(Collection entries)
=== Begin Enclosure ===

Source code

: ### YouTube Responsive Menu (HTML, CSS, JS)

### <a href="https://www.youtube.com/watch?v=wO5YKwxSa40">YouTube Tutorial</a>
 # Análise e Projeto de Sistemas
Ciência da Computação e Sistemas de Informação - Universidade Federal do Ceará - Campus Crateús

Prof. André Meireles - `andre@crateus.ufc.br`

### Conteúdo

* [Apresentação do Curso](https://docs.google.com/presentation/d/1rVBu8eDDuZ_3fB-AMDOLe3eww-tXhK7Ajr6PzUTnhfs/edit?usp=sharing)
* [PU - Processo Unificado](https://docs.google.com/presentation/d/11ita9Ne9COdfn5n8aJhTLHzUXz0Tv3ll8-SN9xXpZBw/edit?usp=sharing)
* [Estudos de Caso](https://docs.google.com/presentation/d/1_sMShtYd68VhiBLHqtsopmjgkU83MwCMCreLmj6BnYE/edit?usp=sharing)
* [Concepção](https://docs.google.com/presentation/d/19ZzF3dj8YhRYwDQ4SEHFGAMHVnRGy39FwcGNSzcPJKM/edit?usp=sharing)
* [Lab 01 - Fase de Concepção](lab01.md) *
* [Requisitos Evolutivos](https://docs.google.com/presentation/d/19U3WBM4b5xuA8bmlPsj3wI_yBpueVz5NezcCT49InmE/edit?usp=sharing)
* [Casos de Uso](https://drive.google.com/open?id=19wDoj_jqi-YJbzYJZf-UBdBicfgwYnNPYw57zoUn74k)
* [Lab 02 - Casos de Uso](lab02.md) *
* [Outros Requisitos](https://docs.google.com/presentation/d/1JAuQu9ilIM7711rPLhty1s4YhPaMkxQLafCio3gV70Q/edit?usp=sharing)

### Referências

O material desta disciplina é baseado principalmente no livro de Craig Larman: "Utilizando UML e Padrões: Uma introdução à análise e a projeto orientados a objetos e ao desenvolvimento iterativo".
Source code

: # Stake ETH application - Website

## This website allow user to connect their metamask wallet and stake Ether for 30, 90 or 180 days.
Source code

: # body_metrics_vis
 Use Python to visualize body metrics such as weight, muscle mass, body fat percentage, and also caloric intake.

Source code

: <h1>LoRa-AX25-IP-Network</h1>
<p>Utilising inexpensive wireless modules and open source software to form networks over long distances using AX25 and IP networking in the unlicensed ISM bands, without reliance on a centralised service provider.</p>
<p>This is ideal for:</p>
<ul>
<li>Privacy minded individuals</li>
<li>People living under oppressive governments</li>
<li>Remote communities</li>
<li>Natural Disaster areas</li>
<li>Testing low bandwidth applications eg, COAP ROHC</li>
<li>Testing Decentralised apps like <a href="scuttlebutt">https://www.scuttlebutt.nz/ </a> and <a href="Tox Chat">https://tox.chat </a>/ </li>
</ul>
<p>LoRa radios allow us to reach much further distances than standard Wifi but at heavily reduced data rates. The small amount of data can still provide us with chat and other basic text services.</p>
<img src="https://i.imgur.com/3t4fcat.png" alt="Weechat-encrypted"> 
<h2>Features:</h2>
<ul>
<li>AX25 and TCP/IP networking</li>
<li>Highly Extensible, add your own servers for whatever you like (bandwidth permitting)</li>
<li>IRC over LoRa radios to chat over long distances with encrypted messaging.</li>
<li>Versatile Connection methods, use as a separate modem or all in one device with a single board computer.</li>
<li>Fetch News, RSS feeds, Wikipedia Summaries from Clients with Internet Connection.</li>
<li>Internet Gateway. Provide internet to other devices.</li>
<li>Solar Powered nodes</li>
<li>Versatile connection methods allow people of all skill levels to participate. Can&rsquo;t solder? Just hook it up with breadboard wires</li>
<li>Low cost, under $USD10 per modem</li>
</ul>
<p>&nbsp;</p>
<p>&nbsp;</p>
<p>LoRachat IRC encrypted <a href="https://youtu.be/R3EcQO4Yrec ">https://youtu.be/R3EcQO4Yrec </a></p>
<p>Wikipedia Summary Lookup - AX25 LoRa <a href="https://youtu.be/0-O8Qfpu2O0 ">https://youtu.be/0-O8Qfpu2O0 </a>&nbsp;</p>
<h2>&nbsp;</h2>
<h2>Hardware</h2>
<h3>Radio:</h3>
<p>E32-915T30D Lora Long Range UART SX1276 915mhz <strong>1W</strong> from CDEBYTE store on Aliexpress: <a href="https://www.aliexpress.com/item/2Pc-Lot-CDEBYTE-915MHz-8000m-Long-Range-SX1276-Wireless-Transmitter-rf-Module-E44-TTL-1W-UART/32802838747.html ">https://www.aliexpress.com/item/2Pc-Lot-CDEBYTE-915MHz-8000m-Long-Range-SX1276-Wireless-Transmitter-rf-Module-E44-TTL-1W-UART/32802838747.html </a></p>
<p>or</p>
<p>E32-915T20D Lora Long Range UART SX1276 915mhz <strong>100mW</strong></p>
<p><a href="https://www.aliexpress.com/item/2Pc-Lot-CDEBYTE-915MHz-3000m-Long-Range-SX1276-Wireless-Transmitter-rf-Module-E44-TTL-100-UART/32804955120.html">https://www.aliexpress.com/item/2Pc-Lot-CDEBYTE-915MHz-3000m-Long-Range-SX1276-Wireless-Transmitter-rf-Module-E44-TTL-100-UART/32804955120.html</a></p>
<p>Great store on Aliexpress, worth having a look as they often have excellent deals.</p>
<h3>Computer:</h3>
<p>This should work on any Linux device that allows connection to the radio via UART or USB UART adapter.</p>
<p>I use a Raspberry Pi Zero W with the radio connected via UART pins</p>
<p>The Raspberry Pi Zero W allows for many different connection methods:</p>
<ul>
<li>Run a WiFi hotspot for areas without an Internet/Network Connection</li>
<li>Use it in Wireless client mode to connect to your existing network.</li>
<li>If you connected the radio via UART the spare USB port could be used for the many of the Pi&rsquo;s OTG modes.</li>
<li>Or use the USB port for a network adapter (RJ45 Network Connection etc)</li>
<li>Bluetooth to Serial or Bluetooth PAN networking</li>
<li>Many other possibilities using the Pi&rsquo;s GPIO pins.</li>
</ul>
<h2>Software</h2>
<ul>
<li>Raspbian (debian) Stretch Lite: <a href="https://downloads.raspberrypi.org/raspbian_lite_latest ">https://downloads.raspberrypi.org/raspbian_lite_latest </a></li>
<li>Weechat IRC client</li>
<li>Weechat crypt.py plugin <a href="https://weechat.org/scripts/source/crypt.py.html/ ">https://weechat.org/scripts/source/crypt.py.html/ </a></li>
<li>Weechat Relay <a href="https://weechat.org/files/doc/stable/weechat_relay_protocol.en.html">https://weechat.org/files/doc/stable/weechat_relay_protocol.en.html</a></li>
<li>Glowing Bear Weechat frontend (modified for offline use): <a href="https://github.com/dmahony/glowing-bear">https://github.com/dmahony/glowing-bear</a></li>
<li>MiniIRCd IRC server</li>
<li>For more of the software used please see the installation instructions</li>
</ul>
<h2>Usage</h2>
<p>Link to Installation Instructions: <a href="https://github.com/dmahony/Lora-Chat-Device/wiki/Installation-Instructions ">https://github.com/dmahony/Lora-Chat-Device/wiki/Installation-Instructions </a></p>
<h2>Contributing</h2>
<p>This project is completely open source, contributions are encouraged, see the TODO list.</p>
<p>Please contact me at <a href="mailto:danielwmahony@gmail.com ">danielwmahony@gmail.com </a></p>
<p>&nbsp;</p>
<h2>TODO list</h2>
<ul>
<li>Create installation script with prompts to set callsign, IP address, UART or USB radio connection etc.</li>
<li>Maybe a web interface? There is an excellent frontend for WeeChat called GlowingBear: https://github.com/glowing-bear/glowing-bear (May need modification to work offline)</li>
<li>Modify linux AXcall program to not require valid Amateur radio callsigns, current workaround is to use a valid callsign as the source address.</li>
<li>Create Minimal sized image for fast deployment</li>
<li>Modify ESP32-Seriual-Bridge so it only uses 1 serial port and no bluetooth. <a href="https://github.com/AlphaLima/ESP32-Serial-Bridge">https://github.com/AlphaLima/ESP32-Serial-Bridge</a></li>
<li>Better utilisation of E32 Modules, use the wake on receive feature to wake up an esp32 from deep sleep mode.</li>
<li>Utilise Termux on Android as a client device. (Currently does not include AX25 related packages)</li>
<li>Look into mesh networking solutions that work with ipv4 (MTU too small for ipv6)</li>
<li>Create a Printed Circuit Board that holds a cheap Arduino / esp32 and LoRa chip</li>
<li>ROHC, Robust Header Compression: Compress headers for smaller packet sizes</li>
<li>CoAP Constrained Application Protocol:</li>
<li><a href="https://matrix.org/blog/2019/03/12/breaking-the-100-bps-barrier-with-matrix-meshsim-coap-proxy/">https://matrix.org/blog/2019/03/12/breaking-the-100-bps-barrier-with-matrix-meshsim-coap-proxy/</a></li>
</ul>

=== End Enclosure ===
=== Begin Enclosure ===

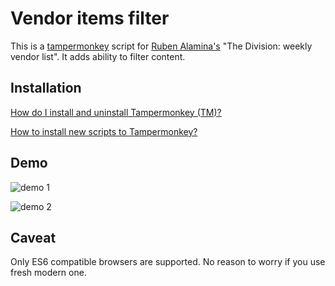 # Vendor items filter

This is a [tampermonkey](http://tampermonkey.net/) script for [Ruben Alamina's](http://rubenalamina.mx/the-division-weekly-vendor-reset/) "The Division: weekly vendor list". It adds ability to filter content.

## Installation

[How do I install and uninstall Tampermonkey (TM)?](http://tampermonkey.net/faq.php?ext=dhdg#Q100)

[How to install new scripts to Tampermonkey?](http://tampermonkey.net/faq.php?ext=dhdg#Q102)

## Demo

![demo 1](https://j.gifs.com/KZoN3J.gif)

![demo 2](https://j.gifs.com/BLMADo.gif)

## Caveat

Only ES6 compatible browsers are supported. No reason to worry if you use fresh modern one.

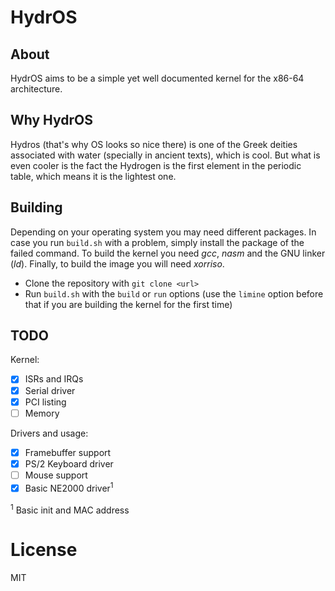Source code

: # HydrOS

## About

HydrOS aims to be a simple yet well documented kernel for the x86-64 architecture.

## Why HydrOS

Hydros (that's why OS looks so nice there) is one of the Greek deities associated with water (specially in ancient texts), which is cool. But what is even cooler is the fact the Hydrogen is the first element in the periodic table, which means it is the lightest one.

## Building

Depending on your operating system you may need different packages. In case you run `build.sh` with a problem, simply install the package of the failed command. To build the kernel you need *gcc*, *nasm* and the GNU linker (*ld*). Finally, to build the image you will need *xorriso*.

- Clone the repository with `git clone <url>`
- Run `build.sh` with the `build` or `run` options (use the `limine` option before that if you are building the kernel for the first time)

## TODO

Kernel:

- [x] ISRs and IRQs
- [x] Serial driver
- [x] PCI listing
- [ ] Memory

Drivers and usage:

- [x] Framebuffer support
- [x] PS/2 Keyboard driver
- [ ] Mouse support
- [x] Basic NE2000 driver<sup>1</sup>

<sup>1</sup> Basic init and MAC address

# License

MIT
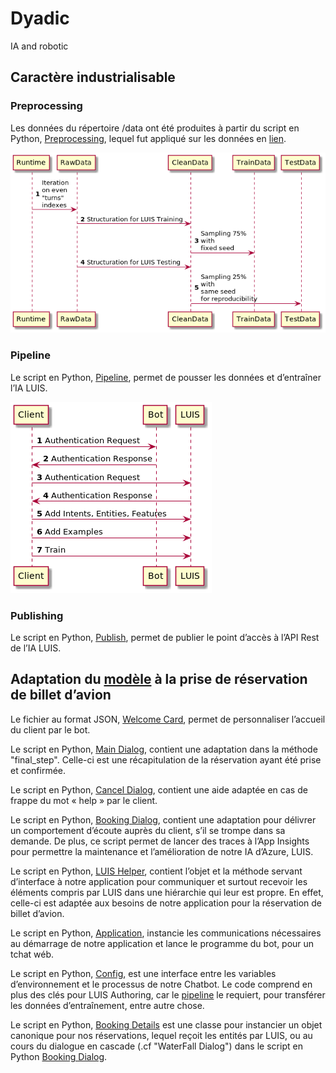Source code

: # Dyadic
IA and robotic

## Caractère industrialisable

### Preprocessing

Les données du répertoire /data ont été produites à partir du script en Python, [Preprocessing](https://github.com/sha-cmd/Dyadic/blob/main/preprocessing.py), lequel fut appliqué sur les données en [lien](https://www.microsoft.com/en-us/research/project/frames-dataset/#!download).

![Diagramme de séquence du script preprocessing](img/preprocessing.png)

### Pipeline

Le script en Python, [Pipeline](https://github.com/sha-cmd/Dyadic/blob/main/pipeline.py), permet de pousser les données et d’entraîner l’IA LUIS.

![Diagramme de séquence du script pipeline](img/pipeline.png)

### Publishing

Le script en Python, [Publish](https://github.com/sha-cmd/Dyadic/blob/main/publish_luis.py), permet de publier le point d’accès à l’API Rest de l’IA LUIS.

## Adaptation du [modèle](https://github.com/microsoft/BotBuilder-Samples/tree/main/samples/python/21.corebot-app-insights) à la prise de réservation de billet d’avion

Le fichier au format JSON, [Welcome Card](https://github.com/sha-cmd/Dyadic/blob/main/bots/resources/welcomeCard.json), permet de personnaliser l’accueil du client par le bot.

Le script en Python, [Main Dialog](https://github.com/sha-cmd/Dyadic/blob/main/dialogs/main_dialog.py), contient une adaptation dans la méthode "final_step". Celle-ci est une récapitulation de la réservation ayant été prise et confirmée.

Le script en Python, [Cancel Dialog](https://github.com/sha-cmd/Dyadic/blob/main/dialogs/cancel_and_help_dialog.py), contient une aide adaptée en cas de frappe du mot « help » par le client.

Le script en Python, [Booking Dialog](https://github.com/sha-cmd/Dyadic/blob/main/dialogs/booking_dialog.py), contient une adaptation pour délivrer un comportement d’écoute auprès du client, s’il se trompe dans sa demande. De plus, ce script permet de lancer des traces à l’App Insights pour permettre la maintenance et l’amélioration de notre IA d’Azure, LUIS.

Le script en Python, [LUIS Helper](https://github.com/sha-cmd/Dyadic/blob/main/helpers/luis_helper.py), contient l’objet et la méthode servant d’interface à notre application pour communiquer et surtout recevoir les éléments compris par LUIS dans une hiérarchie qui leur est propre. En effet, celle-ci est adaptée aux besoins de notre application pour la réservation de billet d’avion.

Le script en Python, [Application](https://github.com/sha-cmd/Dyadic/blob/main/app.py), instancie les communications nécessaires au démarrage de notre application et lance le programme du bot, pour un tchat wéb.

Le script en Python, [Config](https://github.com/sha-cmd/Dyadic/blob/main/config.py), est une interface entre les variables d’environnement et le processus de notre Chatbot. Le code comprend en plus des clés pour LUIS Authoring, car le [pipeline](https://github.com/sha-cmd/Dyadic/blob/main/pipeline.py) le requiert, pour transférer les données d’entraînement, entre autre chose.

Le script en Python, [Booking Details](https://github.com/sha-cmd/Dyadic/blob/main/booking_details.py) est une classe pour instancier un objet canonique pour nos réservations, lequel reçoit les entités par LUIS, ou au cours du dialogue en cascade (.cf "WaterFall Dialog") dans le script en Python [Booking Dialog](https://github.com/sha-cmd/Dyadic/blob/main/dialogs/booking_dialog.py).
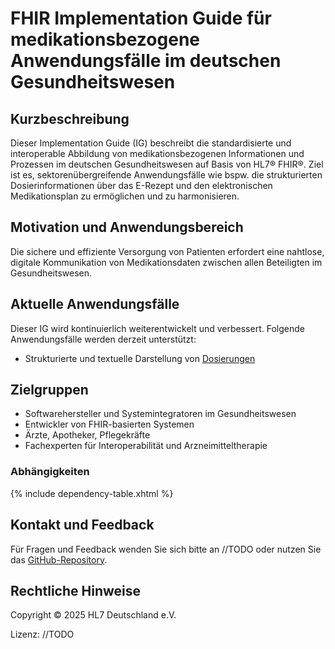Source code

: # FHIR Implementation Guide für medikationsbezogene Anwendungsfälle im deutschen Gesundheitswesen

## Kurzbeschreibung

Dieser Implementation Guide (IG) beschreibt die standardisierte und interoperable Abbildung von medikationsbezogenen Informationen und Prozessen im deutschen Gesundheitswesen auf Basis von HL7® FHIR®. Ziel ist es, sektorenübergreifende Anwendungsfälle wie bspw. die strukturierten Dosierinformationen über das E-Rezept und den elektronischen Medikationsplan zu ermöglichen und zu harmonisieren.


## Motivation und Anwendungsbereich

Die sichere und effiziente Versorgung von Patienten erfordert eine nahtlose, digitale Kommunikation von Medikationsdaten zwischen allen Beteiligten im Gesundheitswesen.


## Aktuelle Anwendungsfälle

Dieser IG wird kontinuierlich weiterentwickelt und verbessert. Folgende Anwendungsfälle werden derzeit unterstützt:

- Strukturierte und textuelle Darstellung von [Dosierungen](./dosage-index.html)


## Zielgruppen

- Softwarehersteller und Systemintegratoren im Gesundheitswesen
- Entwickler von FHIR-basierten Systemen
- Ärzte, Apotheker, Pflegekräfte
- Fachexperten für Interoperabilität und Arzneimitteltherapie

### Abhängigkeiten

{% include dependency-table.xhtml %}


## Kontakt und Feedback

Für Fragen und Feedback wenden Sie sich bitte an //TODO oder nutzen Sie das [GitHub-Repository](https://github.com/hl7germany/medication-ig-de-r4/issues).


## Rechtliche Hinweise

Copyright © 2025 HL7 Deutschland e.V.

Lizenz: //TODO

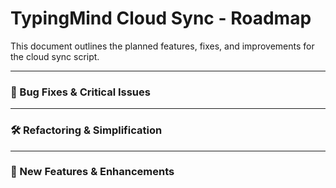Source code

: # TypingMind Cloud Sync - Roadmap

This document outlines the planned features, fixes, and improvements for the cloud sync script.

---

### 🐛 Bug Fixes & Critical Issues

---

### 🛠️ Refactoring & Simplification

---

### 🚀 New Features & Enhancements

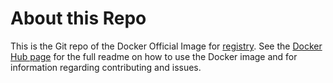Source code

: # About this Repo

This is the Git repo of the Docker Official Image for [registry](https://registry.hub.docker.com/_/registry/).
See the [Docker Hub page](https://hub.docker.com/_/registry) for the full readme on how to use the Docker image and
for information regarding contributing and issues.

=== End Enclosure ===
=== Begin Enclosure ===

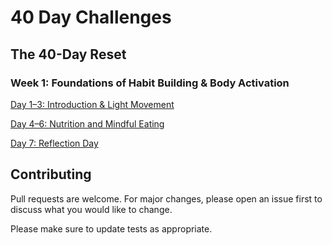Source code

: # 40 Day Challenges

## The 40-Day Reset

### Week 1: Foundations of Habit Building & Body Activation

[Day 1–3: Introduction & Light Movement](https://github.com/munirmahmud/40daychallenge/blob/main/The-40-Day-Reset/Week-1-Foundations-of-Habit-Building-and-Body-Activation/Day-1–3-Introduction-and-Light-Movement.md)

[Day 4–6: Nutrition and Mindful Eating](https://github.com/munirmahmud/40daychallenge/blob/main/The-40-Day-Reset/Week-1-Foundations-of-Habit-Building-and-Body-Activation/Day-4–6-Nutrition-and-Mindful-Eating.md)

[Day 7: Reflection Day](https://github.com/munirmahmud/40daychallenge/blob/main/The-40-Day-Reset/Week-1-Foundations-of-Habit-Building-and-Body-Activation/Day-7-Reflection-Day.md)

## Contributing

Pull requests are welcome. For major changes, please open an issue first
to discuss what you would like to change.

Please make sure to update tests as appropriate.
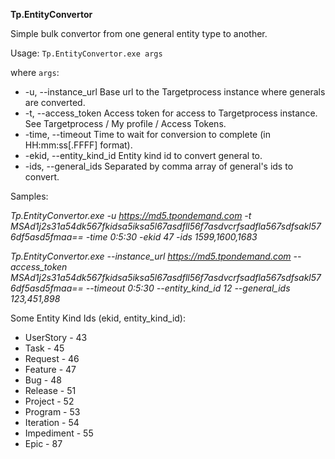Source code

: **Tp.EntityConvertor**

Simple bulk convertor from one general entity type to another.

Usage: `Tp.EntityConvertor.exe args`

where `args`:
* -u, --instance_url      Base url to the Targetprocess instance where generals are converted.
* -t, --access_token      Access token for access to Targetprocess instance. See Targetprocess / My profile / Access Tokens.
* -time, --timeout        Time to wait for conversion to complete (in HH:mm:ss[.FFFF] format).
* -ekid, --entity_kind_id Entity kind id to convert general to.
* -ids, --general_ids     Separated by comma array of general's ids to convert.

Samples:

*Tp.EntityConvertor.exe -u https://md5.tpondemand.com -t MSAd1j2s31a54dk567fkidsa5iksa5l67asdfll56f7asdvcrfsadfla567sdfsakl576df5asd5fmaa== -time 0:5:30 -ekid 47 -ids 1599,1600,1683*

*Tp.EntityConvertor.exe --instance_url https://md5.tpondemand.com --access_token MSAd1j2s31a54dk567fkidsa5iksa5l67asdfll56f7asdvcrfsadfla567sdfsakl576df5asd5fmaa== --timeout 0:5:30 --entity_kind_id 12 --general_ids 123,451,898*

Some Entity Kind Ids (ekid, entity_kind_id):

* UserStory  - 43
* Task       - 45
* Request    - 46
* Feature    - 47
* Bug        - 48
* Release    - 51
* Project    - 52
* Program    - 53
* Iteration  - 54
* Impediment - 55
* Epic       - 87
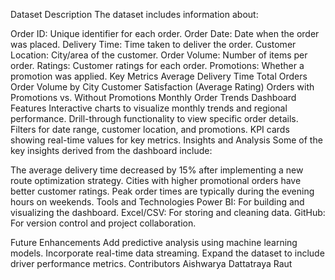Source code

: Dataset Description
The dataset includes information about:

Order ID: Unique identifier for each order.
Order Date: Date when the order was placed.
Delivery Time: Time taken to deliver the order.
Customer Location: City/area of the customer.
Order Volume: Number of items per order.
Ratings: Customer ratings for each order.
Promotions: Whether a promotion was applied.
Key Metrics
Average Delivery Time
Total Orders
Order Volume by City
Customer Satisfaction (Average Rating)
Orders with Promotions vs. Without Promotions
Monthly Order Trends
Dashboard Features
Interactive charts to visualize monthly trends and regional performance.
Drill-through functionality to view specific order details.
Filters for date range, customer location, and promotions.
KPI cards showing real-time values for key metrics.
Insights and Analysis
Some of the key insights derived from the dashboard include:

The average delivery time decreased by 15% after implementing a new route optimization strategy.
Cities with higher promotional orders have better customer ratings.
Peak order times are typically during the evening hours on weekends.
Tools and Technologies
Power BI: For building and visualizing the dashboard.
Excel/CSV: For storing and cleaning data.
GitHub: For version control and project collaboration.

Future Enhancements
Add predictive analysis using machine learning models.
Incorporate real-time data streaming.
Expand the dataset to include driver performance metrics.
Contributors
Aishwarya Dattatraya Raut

=== End Enclosure ===

Find each line above that contains "methods", and copy those lines.

| RESPONSE |
<li>Versatile Connection methods, use as a separate modem or all in one device with a single board computer.</li>
<li>Versatile connection methods allow people of all skill levels to participate. Can&rsquo;t solder? Just hook it up with breadboard wires</li>
<p>The Raspberry Pi Zero W allows for many different connection methods:</p>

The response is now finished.